Could the data below be copied exactly, minus the pictures?

(Saved entries)
Start of Block

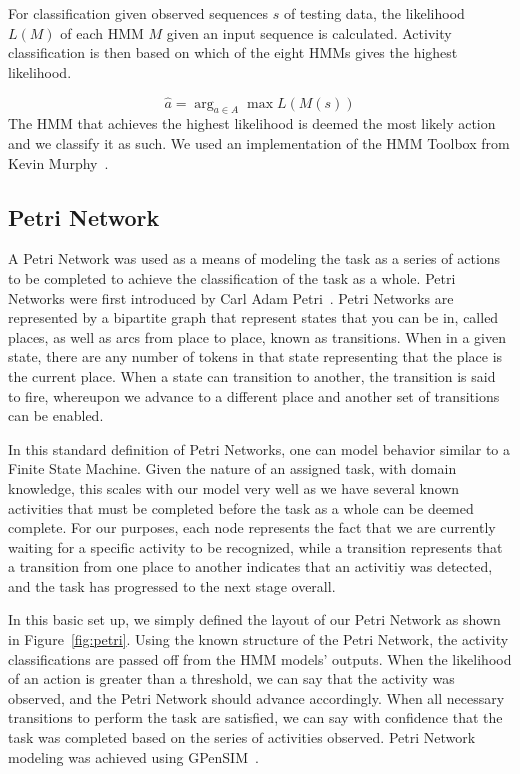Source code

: \documentclass[10pt,twocolumn,letterpaper]{article}
\begin{document}
For classification given observed sequences $s$ of testing data, the likelihood $L(M)$ of each HMM $M$ given an input sequence is calculated. Activity classification is then based on which of the eight HMMs gives the highest likelihood.

\begin{equation}
\hat a = \arg_{a\in A}\max L(M(s))
\end{equation}
The HMM that achieves the highest likelihood is deemed the most likely action and we classify it as such. We used an implementation of the HMM Toolbox from Kevin Murphy~\cite{murphyHMM}.

\subsection{Petri Network}
A Petri Network was used as a means of modeling the task as a series of actions to be completed to achieve the classification of the task as a whole. Petri Networks were first introduced by Carl Adam Petri~\cite{petri1962kommunikation}. Petri Networks are represented by a bipartite graph that represent states that you can be in, called places, as well as arcs from place to place, known as transitions. When in a given state, there are any number of tokens in that state representing that the place is the current place. When a state can transition to another, the transition is said to fire, whereupon we advance to a different place and another set of transitions can be enabled. 

In this standard definition of Petri Networks, one can model behavior similar to a Finite State Machine. Given the nature of an assigned task, with domain knowledge, this scales with our model very well as we have several known activities that must be completed before the task as a whole can be deemed complete. For our purposes, each node represents the fact that we are currently waiting for a specific activity to be recognized, while a transition represents that a transition from one place to another indicates that an activitiy was detected, and the task has progressed to the next stage overall.

In this basic set up, we simply defined the layout of our Petri Network as shown in Figure~\ref{fig:petri}. Using the known structure of the Petri Network, the activity classifications are passed off from the HMM models' outputs. When the likelihood of an action is greater than a threshold, we can say that the activity was observed, and the Petri Network should advance accordingly. When all necessary transitions to perform the task are satisfied, we can say with confidence that the task was completed based on the series of activities observed. Petri Network modeling was achieved using GPenSIM~\cite{davidrajuh2010gpensim}.
\end{document}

End of Block

• Response to the exercise
Source code

: \documentclass[10pt,twocolumn,letterpaper]{article}
\begin{document}
For classification given observed sequences $s$ of testing data, the likelihood $L(M)$ of each HMM $M$ given an input sequence is calculated. Activity classification is then based on which of the eight HMMs gives the highest likelihood.

\begin{equation}
\hat a = \arg_{a\in A}\max L(M(s))
\end{equation}
The HMM that achieves the highest likelihood is deemed the most likely action and we classify it as such. We used an implementation of the HMM Toolbox from Kevin Murphy~\cite{murphyHMM}.

\subsection{Petri Network}
A Petri Network was used as a means of modeling the task as a series of actions to be completed to achieve the classification of the task as a whole. Petri Networks were first introduced by Carl Adam Petri~\cite{petri1962kommunikation}. Petri Networks are represented by a bipartite graph that represent states that you can be in, called places, as well as arcs from place to place, known as transitions. When in a given state, there are any number of tokens in that state representing that the place is the current place. When a state can transition to another, the transition is said to fire, whereupon we advance to a different place and another set of transitions can be enabled. 

In this standard definition of Petri Networks, one can model behavior similar to a Finite State Machine. Given the nature of an assigned task, with domain knowledge, this scales with our model very well as we have several known activities that must be completed before the task as a whole can be deemed complete. For our purposes, each node represents the fact that we are currently waiting for a specific activity to be recognized, while a transition represents that a transition from one place to another indicates that an activitiy was detected, and the task has progressed to the next stage overall.

In this basic set up, we simply defined the layout of our Petri Network as shown in Figure~\ref{fig:petri}. Using the known structure of the Petri Network, the activity classifications are passed off from the HMM models' outputs. When the likelihood of an action is greater than a threshold, we can say that the activity was observed, and the Petri Network should advance accordingly. When all necessary transitions to perform the task are satisfied, we can say with confidence that the task was completed based on the series of activities observed. Petri Network modeling was achieved using GPenSIM~\cite{davidrajuh2010gpensim}.
\end{document}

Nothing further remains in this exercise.